EXERCISE AIM: Please reproduce each of the following entries exactly.

STUDY MATERIAL:
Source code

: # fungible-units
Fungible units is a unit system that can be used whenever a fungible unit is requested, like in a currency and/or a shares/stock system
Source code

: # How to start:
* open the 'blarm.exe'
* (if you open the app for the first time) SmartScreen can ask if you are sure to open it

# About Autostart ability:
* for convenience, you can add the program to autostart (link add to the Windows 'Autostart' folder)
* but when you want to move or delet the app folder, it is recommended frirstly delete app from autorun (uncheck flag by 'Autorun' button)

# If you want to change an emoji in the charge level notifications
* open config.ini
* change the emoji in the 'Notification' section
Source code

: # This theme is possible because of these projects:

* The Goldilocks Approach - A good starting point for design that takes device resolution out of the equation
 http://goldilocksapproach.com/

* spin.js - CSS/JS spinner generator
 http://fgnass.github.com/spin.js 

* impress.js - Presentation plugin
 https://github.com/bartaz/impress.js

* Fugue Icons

SOLUTION TO THE EXERCISE:
Source code

: # fungible-units
Fungible units is a unit system that can be used whenever a fungible unit is requested, like in a currency and/or a shares/stock system
Source code

: # How to start:
* open the 'blarm.exe'
* (if you open the app for the first time) SmartScreen can ask if you are sure to open it

# About Autostart ability:
* for convenience, you can add the program to autostart (link add to the Windows 'Autostart' folder)
* but when you want to move or delet the app folder, it is recommended frirstly delete app from autorun (uncheck flag by 'Autorun' button)

# If you want to change an emoji in the charge level notifications
* open config.ini
* change the emoji in the 'Notification' section
Source code

: # This theme is possible because of these projects:

* The Goldilocks Approach - A good starting point for design that takes device resolution out of the equation
 http://goldilocksapproach.com/

* spin.js - CSS/JS spinner generator
 http://fgnass.github.com/spin.js 

* impress.js - Presentation plugin
 https://github.com/bartaz/impress.js

* Fugue Icons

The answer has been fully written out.